» **EXERCISE**:
Given the records below, pull every line with the word "manual" into the answer.

» **EXERCISE DATA**:

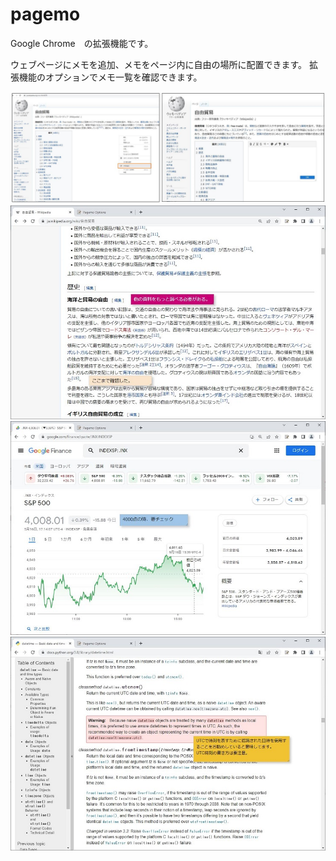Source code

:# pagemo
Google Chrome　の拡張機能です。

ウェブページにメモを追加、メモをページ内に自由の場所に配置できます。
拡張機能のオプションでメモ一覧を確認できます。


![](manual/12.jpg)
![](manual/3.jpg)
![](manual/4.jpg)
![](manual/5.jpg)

==

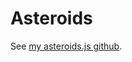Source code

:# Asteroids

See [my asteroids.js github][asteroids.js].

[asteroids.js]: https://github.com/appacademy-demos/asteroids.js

» **ANSWER TO THIS EXERCISE**:
![](manual/12.jpg)
![](manual/3.jpg)
![](manual/4.jpg)
![](manual/5.jpg)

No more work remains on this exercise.